Effects from probe failure are called out in the Log Analytics ContainerAppSystemLogs_CL table:

Container some-container failed startup probe, will be restarted
Container some-container failed liveness probe, will be restarted

Understanding the issue:

• If the 500’s are consistent, review the logic in the endpoint specified. HTTP 500’s are typically indicative of an application error.
• If not already implemented - add logging to the endpoint specified, especially if it has any logic that makes external calls or does internal logic for various testing. This would then show in ContainerAppConsoleLogs_CL:
• As an example, here is a call to a non-existent endpoint which will throw a 500 - const res = await axios.get("https://g00gle.com")
• This now shows up in ContainerAppConsoleLogs_CL: AxiosError: getaddrinfo ENOTFOUND g00gle.com
• Having this logging to console implemented as well as an understanding of logic in the path specified for Health Probes can quicken troubleshooting

Probe failed with statuscode: 502

You may see HTTP probe failed with statuscode: 502, for any of the configurable HTTP probes. Example output which will show in ContainerAppSystemLogs_CL:

Readiness probe failed: HTTP probe failed with statuscode: 502
Startup probe failed: HTTP probe failed with statuscode: 502
Liveness probe failed: HTTP probe failed with statuscode: 502

Effects from probe failure are called out in the Log Analytics ContainerAppSystemLogs_CL table:

Container some-container failed startup probe, will be restarted
Container some-container failed liveness probe, will be restarted

Understanding the issue:

• Confirm the logic in the specified probe endpoint. Confirm if there is any additional dependencies that are called outbound and if they are reachable.
• Review if the status code returne is handled the logic in the endpoint.

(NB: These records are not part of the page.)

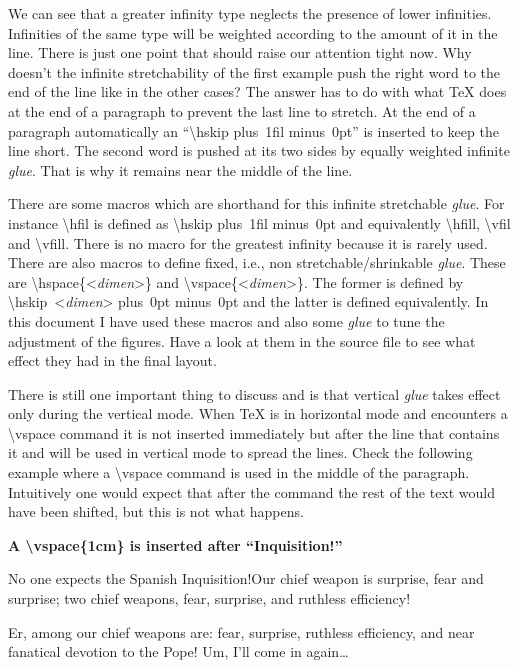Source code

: \documentclass[a4paper]{article}
\newcommand{\bs}[1]{{\rmfamily\color{blue}\textbackslash{}#1}}
\newenvironment{example}[1]{%
\vspace{10pt}
\noindent\textbf{#1}\sffamily\par\vspace{10pt}%
}
{%
\par\vspace{10pt}
}
\begin{document}
We can see that a greater infinity type neglects the presence of lower infinities. Infinities of the same type will be weighted according to the amount of it in the line. There is just one point that should raise our attention tight now. Why doesn't the infinite stretchability of the first example push the right word to the end of the line like in the other cases? The answer has to do with what \TeX{} does at the end of a paragraph to prevent the last line to stretch. At the end of a paragraph automatically an ``\bs{hskip} {\ttfamily 0pt plus~1fil minus~0pt}'' is inserted to keep the line short. The second word is pushed at its two sides by equally weighted infinite \emph{glue}. That is why it remains near the middle of the line.

There are some macros which are shorthand for this infinite stretchable \emph{glue}. For instance \bs{hfil} is defined as \bs{hskip} {\ttfamily 0pt plus~1fil minus~0pt} and equivalently \bs{hfill}, \bs{vfil} and \bs{vfill}. There is no macro for the greatest infinity because it is rarely used. There are also macros to define fixed, i.e., non stretchable/shrinkable \emph{glue}. These are \bs{hspace}\{<\textsf{\itshape dimen}>\} and \bs{vspace}\{<\textsf{\itshape dimen}>\}. The former is defined by \bs{hskip}{\ttfamily~<\textsf{\itshape dimen}> plus~0pt minus~0pt} and the latter is defined equivalently. In this document I have used these macros and also some \emph{glue} to tune the adjustment of the figures. Have a look at them in the source file to see what effect they had in the final layout. 

There is still one important  thing to discuss and is that vertical \emph{glue} takes effect only during the vertical mode. When \TeX{} is in horizontal mode and encounters a \bs{vspace} command it is not inserted immediately but after the line that contains it and will be used in vertical mode to spread the lines. Check the following example where a \bs{vspace} command is used in the middle of the paragraph. Intuitively one would expect that after the command the rest of the text would have been shifted, but this is not what happens.

\newpage\begin{example}{A \bs{vspace}\{1cm\} is inserted after ``Inquisition!''}
No one expects the Spanish Inquisition!\vspace{1cm}Our chief weapon is surprise, fear and surprise; two chief weapons, fear, surprise, and ruthless efficiency! 

Er, among our chief weapons are: fear, surprise, ruthless efficiency, and near fanatical devotion to the Pope! Um, I'll come in again\dots
\end{example}
\end{document}
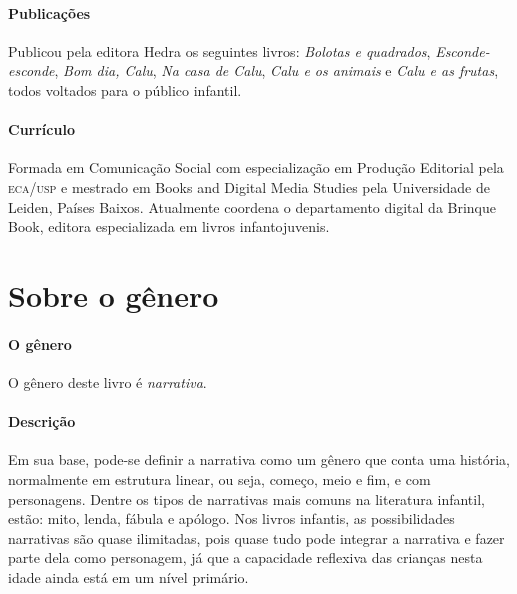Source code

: \documentclass[11pt]{extarticle}
\begin{document}


\paragraph{Publicações}
Publicou pela editora Hedra os seguintes livros: \emph{Bolotas e quadrados},
\emph{Esconde-esconde}, \emph{Bom dia, Calu}, \emph{Na casa de Calu}, \emph{Calu e os animais} e
\emph{Calu e as frutas}, todos voltados para o público infantil.

\paragraph{Currículo} 
Formada em Comunicação Social com 
especialização em Produção Editorial pela \textsc{eca/usp} 
e mestrado em Books and Digital Media Studies pela 
Universidade de Leiden, Países Baixos.
Atualmente coordena o departamento digital da Brinque 
Book, editora especializada em livros infantojuvenis.

\section{Sobre o gênero}

\paragraph{O gênero} O gênero deste livro é \textit{narrativa}. 


\paragraph{Descrição} Em sua base, pode-se definir a narrativa como um gênero que conta uma história, normalmente em estrutura linear, ou seja, começo, meio e fim, e com personagens. 
Dentre os tipos de narrativas mais comuns na literatura infantil, estão: mito, lenda, 
fábula e apólogo. Nos livros infantis, as possibilidades narrativas são quase ilimitadas, pois quase tudo pode integrar a narrativa e fazer parte dela como personagem, já que a capacidade reflexiva das crianças nesta idade ainda está em um nível primário. 
\end{document}

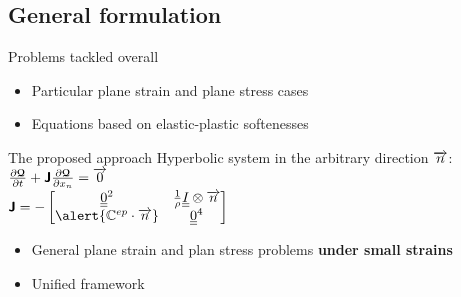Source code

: \subsection{General formulation}
\begin{frame}
  \begin{block}{Problems tackled overall}
    \begin{itemize}
    \item Particular plane strain and plane stress cases \cite{Bleich,Ting69,Ting73,Li_planeStress_EP}
    \item Equations based on elastic-plastic softenesses
    
    \end{itemize}
  \end{block}
  \begin{block}{The proposed approach}
    Hyperbolic system in the arbitrary direction ${\overrightarrow{n}}$: $\frac{\partial {\boldsymbol{\mathcal{Q}}}}{\partial t} + \boldsymbol{\mathsf{J}} \frac{\partial {\boldsymbol{\mathcal{Q}}}}{\partial x_n} ={\overrightarrow{0}}$ \\
    $\Jbsf=-\matrice{\tens{0}^2 & \frac{1}{\rho}\tens{I}\otimes\vect{n} \\ \alert{\Cbb^{ep}\cdot \vect{n}} & \tens{0}^4}$
    \begin{itemize}
    \item General plane strain and plan stress problems \textbf{under small strains}
    \item Unified framework
    \end{itemize}
  \end{block}
\end{frame}

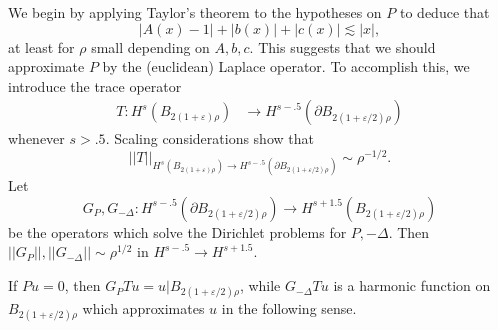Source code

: \documentclass[reqno,12pt,letterpaper]{amsart}
\theoremstyle{definition}
\numberwithin{equation}{section}
\begin{document}
We begin by applying Taylor's theorem to the hypotheses on $P$ to deduce that
\begin{equation}\label{Taylor coefficients are small}
|A(x) - 1| + |b(x)| + |c(x)| \lesssim |x|,
\end{equation}
at least for $\rho$ small depending on $A, b, c$.
This suggests that we should approximate $P$ by the (euclidean) Laplace operator.
To accomplish this, we introduce the trace operator
\begin{align*}
T: H^s(B_{2(1 + \varepsilon)\rho}) &\to H^{s-.5}(\partial B_{2(1 + \varepsilon/2)\rho})
\end{align*}
whenever $s > .5$.
Scaling considerations show that
$$||T||_{H^s(B_{2(1 + \varepsilon)\rho}) \to H^{s - .5}(\partial B_{2(1 + \varepsilon/2)\rho})} \sim \rho^{-1/2}.$$
Let
$$G_P, G_{-\Delta}: H^{s - .5}(\partial B_{2(1 + \varepsilon/2)\rho}) \to H^{s + 1.5}(B_{2(1 + \varepsilon/2)\rho})$$
be the operators which solve the Dirichlet problems for $P,-\Delta$.
Then $||G_P||, ||G_{-\Delta}|| \sim \rho^{1/2}$ in $H^{s - .5} \to H^{s + 1.5}$.

If $Pu = 0$, then $G_PTu = u|B_{2(1 + \varepsilon/2)\rho}$, while $G_{-\Delta}Tu$ is a harmonic function on $B_{2(1 + \varepsilon/2)\rho}$ which approximates $u$ in the following sense.
\end{document}

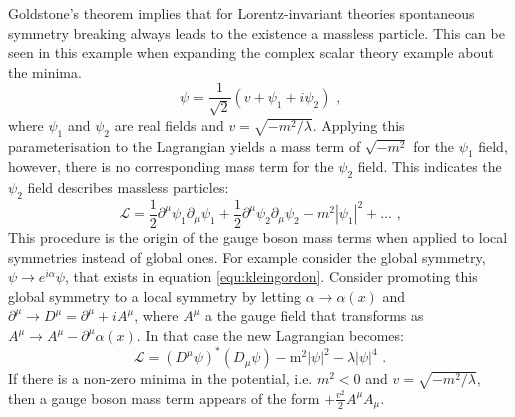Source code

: Goldstone's theorem \cite{Goldstone:1962es} implies that for Lorentz-invariant theories spontaneous symmetry breaking always leads to the existence a massless particle.  This can be seen in this example when expanding the complex scalar theory example about the minima.
%
\begin{equation}
\psi = \frac{1}{\sqrt{2}}(v + \psi_{1} + i \psi_{2}) \text{ ,}
\end{equation}
%
\noindent where $\psi_{1}$ and $\psi_{2}$ are real fields and $v = \sqrt{-m^{2}/\lambda}$.  Applying this parameterisation to the Lagrangian yields a mass term of $\sqrt{-m^{2}}$ for the $\psi_{1}$ field, however, there is no corresponding mass term for the $\psi_{2}$ field.  This indicates the $\psi_{2}$ field describes massless particles:
%
\begin{equation}
\mathcal{L} = \frac{1}{2}\partial^{\mu} \psi_{1} \partial_{\mu} \psi_{1} + \frac{1}{2}\partial^{\mu} \psi_{2} \partial_{\mu} \psi_{2} - m^{2}|\psi_{1}|^{2} + ... \text{ ,}
\end{equation}
%
\noindent This procedure is the origin of the gauge boson mass terms when applied to local symmetries instead of global ones.  For example consider the global symmetry, $\psi \rightarrow e^{i\alpha} \psi$, that exists in equation \ref{equ:kleingordon}.  Consider promoting this global symmetry to a local symmetry by letting $\alpha \rightarrow \alpha(x)$ and $\partial^{\mu} \rightarrow D^{\mu} = \partial^{\mu} + iA^{\mu}$, where $A^{\mu}$ a the gauge field that transforms as $A^{\mu} \rightarrow A^{\mu} - \partial^{\mu}\alpha(x)$.  In that case the new Lagrangian becomes:
%
\begin{equation}
\mathcal{L} = (D^{\mu} \psi)^{*} (D_{\mu} \psi) - \text{m}^{2} |\psi|^{2} - \lambda |\psi|^{4} \text{ .}
\end{equation}
%
\noindent If there is a non-zero minima in the potential, i.e. $m^{2} < 0$ and $v = \sqrt{-m^{2}/\lambda}$, then a gauge boson mass term appears of the form $+\frac{v^{2}}{2} A^{\mu} A_{\mu}$.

  • NOTE: It is entirely possible to return a 502 (or any other status code) through application code instead of just letting the web server do this after some predefined internal timeout

Probe failed: http: server gave HTTP response to HTTPS client

The full message seen would be along the lines of Liveness probe failed: Get "https://xxx.xxx.x.xx:xxxx/some/path": http: server gave HTTP response to HTTPS client

Essentially, this error means that an HTTPS probe was specified for a path that does not accept HTTPS requests. With most application runtimes and their associated serves - to be able to accept HTTPS requests would require setting up the server with a certificate to properly enable this.

Understanding the issue:

• Confirm that the application does actually have an HTTPS server enabled. With most runtimes and web servers it is possible to specifiy both HTTP and HTTPS servers to be ran at the same time, or, enable one server to serve both HTTP and HTTPS requests
• Confirm that the web server is appropriately set up for HTTPS usage. This can easily be validated locally and is recommended to test the application is able to run locally on both HTTP and HTTPS first.
  • If using a self-signed certificate, this may show a “warning” in the browser regarding certificate usage - but this can be bypassed and localhost still be accessible over https.

NOTE: As called out in the HTTPS Probes section above - Kubelet skips certificate validation, so self-signed certificates can be used.

Connection refused for 3501/v1.0/healthz

This message will manifest as [some probe] failed: Get "http://xxx.xxx.xx.xx:3501/v1.0/healthz": dial tcp xxx.xxx.xx.xx:3501: connect: connection refused

If this appears, this is should only appear if Dapr is enabled. Seeing this is essentially noise, and explained in the “Connection Refused” message, generally not an issue. This message is for probes to the Dapr sidecar container, when Dapr is enabled.

If this does show, this is typically if there is pod movement or other activity.

All in all, this is not generally indicative of an issue.